The Tönissteiner Kreis e.V. (TK) is a network of top ranking leaders in business, academia and politics with a strong international background and interest. It is nonpartisan, interdisciplinary and intergenerational. The TK is a forum for international dialogue and aspires to address society's challenges, supported by pro-bono and non-profit work.

Purpose:

-       Promoting a higher degree of international connectivity in education, training and human resources management in Germany

-       Supporting highly qualified junior talent in their international outreach and network

-       Strengthening Germany's global reach and its innovative capacity

Board of Trustees: Tanja Gönner (Chair), Federation of German Industries (BDI)

Managing Director: Bernhard Ney

Founding year: 1958

==History==
In 1958 the discussion group "Forum for Science and Business"  was set up by the Federation of German Industry (BDI), the Employers Federation (BDA) the Association of German Chambers of Industry and Commerce (DIHK), the German Academic Exchange Service (DAAD) and the Association of German Foundations (Stifterverband für die Deutsche Wissenschaft). Its aim was to develop new leadership for Germany's international representatives as well as the private and public sector including European and International Organisations. The Forum later became the Tönissteiner Kreis, named after the town of Bad Tönisstein in Germany where the first meetings of the Kreis took place.

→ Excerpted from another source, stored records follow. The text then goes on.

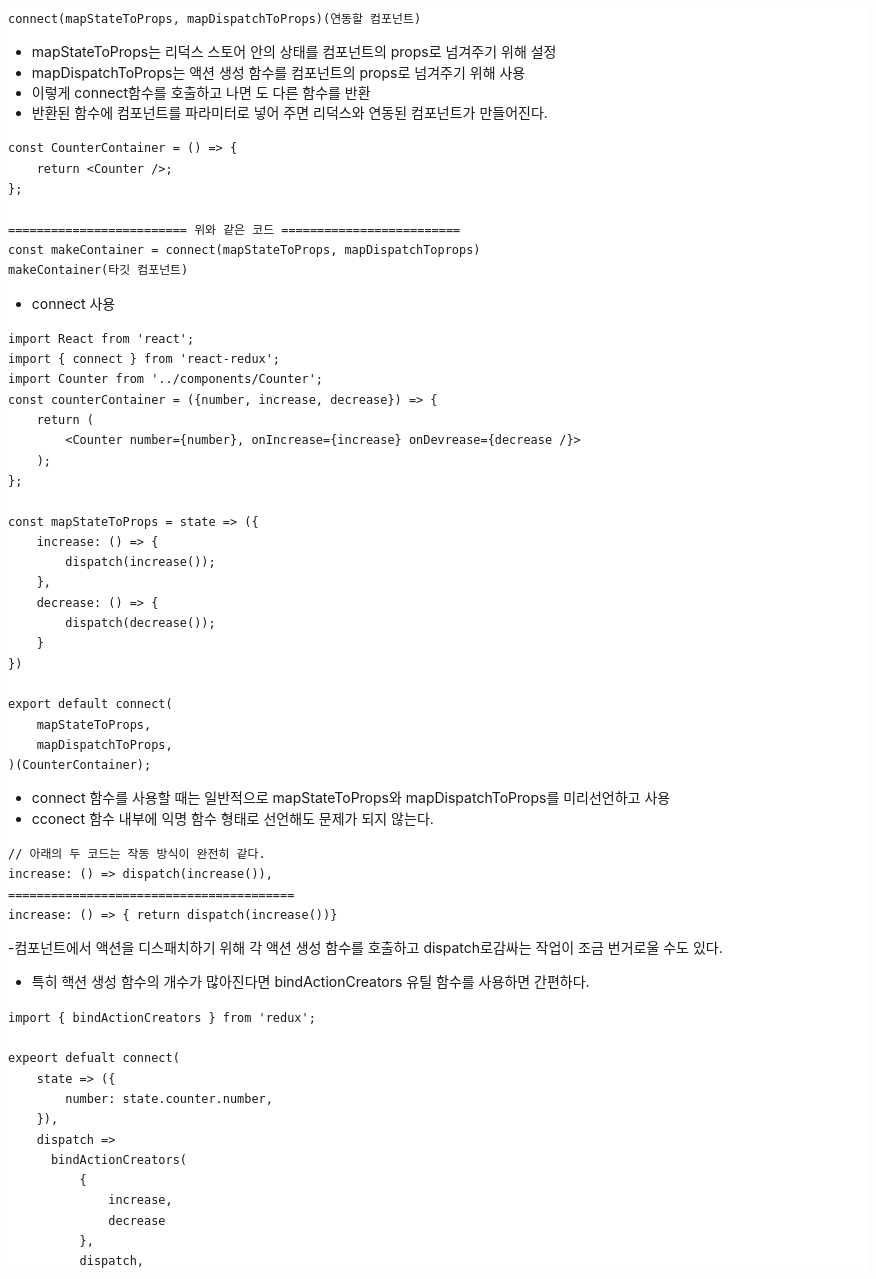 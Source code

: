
   ```
  connect(mapStateToProps, mapDispatchToProps)(연동할 컴포넌트)
  ```
  - mapStateToProps는 리덕스 스토어 안의 상태를 컴포넌트의 props로 넘겨주기 위해 설정
  - mapDispatchToProps는 액션 생성 함수를 컴포넌트의 props로 넘겨주기 위해 사용
  - 이렇게 connect함수를 호출하고 나면 도 다른 함수를 반환
  - 반환된 함수에 컴포넌트를 파라미터로 넣어 주면 리덕스와 연동된 컴포넌트가 만들어진다.
  ```
  const CounterContainer = () => {
      return <Counter />;
  };

  ========================= 위와 같은 코드 =========================
  const makeContainer = connect(mapStateToProps, mapDispatchToprops)
  makeContainer(타깃 컴포넌트)
  ```
  - connect 사용
  ```
  import React from 'react';
  import { connect } from 'react-redux';
  import Counter from '../components/Counter';
  const counterContainer = ({number, increase, decrease}) => {
      return (
          <Counter number={number}, onIncrease={increase} onDevrease={decrease /}>
      );
  };

  const mapStateToProps = state => ({
      increase: () => {
          dispatch(increase());
      },
      decrease: () => {
          dispatch(decrease());
      }
  })

  export default connect(
      mapStateToProps,
      mapDispatchToProps,
  )(CounterContainer);
  ```
  - connect 함수를 사용할 때는 일반적으로 mapStateToProps와 mapDispatchToProps를 미리선언하고 사용
  - cconect 함수 내부에 익명 함수 형태로 선언해도 문제가 되지 않는다.
  ```
  // 아래의 두 코드는 작동 방식이 완전히 같다.
  increase: () => dispatch(increase()),
  ========================================
  increase: () => { return dispatch(increase())}
  ```
  -컴포넌트에서 액션을 디스패치하기 위해 각 액션 생성 함수를 호출하고 dispatch로감싸는 작업이 조금 번거로울 수도 있다.
  - 특히 핵션 생성 함수의 개수가 많아진다면 bindActionCreators 유틸 함수를 사용하면 간편하다.
  ```
  import { bindActionCreators } from 'redux';

  expeort defualt connect(
      state => ({
          number: state.counter.number,
      }),
      dispatch => 
        bindActionCreators(
            {
                increase,
                decrease
            },
            dispatch,
  ```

In order to become more independent and effective in its activities, the Tönissteiner network changed its legal structure into a non-profit association (Gemeinnütziger Verein e.V.) in 2000. An administrative office with professional staff was established, focused on management and support of core activities, quality assurance and sustainable cooperation and coordination with members, project teams, external donors and peers. A network of international partners was established inside and outside of Germany.

== Finances ==
The Tönissteiner Kreis is a charitable association, which finances itself through membership fees, donations and sponsorship. Its main asset is the voluntary activity of more than 800 members worldwide. The core structure of the Kreis is fully funded by annual membership fees. To implement its project work the Kreis further relies on third party funding from itsmembers as well as from private business and the public sector.

== Activities ==
-       Regional, national and international colloquia, roundtables and conferences to debate topics crucial for today's society, on an invitation-only basis

-       Networking and cross border dialogue with decision-makers in Germany and worldwide

-       Young leaders program and support for international young leadership talent including mentoring, coaching, sponsoring and scholarships. The main initiatives here are the Studierendenforum im Tönissteiner Kreis and the Schülerkolleg International. Both offer a program and training tailored to their target audience, namely pupils, university students and young professionals. They involve networking and cooperation with the highly skilled and experienced members of the Tönissteiner Kreis.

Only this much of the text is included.